Extracted records: Begin

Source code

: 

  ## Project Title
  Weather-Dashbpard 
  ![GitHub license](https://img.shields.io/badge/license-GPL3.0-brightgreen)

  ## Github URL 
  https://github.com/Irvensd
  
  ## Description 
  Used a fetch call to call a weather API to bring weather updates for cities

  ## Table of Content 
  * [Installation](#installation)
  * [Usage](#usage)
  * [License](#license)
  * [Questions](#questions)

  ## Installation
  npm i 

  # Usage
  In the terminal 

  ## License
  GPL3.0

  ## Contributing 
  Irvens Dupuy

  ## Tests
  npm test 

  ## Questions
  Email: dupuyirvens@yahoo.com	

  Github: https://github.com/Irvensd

Extracted records: End

» **What to do**: Every record is to be repeated exactly as it stands above.

» **Task response**:
Source code

: 

  ## Project Title
  Weather-Dashbpard 
  ![GitHub license](https://img.shields.io/badge/license-GPL3.0-brightgreen)

  ## Github URL 
  https://github.com/Irvensd
  
  ## Description 
  Used a fetch call to call a weather API to bring weather updates for cities

  ## Table of Content 
  * [Installation](#installation)
  * [Usage](#usage)
  * [License](#license)
  * [Questions](#questions)

  ## Installation
  npm i 

  # Usage
  In the terminal 

  ## License
  GPL3.0

  ## Contributing 
  Irvens Dupuy

  ## Tests
  npm test 

  ## Questions
  Email: dupuyirvens@yahoo.com	

  Github: https://github.com/Irvensd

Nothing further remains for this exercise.